Executive Summary
- Supply chain sourcing decisions balance price, quality, and lead time—the “three-legged chair” model.
- KPIs like PPV, on-time delivery, and defect rates keep all three dimensions measurable.
- Pricing models differ across consumer goods, custom manufacturing, and mass production—knowing which applies helps avoid costly missteps.
- Demand planning systems (like CPFR, IBP, and seasonal allocation models) keep shelves stocked, especially in peak seasons.
- Rebates can backfire if misaligned—buyers may gain short-term, but suppliers risk collapse.
- Direct negotiation should be clear, tough, and structured—“you don’t get what you deserve, you get what you negotiate.”
- The healthiest supplier relationships are built on transparency, accountability, and shared benchmarks.
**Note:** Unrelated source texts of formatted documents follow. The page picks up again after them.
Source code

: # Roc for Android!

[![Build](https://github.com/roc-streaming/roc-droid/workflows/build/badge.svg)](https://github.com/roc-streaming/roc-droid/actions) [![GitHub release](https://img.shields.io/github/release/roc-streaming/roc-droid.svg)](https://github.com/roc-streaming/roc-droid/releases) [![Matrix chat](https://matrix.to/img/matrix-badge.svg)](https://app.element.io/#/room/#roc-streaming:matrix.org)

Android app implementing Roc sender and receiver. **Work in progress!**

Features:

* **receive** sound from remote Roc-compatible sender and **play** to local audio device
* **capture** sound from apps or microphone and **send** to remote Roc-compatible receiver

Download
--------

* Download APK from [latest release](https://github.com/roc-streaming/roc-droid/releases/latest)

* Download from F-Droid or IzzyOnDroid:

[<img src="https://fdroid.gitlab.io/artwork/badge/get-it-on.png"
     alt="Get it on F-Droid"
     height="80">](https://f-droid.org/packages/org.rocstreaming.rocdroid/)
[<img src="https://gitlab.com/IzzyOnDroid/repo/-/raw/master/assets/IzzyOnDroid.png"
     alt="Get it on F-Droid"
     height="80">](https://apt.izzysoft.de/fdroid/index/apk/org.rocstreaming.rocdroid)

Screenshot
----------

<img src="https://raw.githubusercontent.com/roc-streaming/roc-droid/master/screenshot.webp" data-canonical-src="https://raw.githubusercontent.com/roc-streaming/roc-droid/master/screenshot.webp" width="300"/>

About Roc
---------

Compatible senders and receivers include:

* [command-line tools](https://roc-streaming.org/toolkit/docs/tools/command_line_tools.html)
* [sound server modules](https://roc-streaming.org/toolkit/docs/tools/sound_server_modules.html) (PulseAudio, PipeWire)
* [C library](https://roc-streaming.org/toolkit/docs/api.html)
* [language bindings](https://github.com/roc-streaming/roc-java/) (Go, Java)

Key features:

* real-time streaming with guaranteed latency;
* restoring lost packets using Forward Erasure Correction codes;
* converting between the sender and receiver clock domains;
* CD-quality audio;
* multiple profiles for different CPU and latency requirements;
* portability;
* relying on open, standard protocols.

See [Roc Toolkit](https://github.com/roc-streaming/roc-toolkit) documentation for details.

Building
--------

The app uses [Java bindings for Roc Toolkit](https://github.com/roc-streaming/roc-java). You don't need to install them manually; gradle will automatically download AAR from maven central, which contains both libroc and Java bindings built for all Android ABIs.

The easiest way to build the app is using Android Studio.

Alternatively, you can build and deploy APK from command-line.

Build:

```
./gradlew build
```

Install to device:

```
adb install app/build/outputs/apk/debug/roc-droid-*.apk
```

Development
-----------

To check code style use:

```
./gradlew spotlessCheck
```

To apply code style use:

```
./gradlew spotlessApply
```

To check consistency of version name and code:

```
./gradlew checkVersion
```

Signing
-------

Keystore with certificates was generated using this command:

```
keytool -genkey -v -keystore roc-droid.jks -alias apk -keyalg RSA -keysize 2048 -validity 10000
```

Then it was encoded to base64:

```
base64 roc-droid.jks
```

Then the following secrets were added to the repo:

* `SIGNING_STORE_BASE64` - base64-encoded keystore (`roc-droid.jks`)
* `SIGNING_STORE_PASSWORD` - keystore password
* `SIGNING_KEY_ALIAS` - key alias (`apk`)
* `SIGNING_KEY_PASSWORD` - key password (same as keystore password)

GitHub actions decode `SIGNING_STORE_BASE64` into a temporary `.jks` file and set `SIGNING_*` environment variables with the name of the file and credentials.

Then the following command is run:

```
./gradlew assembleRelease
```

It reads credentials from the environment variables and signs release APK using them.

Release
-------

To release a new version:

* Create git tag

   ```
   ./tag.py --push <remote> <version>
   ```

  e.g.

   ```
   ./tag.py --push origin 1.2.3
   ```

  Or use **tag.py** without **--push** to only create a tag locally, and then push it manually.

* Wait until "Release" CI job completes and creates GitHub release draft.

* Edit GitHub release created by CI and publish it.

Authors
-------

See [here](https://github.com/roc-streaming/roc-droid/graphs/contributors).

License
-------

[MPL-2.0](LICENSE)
When most people think about sourcing, the conversation quickly narrows to pricing. Those who have managed supply chains under stress know the reality is more complicated. Sourcing is about solving operational friction, ensuring reliable inputs, and creating predictability across production. I often explain this through the “three-legged chair” model: price, quality, and lead time. Lean too far into one, and the balance collapses. The cheapest option often means inconsistent deliveries or questionable quality. The highest quality usually comes at a premium. And the fastest delivery schedules often strain both costs and standards. Finding equilibrium across these three factors is what creates operational stability.

Three-Legged Chair Index
Leaders can’t manage what they don’t measure. Key performance indicators that map directly to this balance include:
- Price Variance (PPV): Actual cost vs. standard or budgeted cost.
- On-Time Delivery % (OTD): The measure of lead time reliability.
- Supplier Defect Rate / PPM (parts per million): A proxy for quality consistency.
- Fill Rate: How often a supplier delivers the full order quantity on time.
- Total Cost of Ownership (TCO): Captures the hidden costs beyond unit price, like logistics and quality fallout.
Tracking these together forces sourcing teams to look beyond one-dimensional cost savings.
When Pricing Takes the Lead
There are situations where pricing must dominate the conversation. In consumer packaged goods (CPG), margins are thin and brand competition is fierce, so unit cost matters. Pricing models here often rely on volume-driven discounts and long-term agreements, where suppliers are pushed to guarantee predictable costs in exchange for predictable demand.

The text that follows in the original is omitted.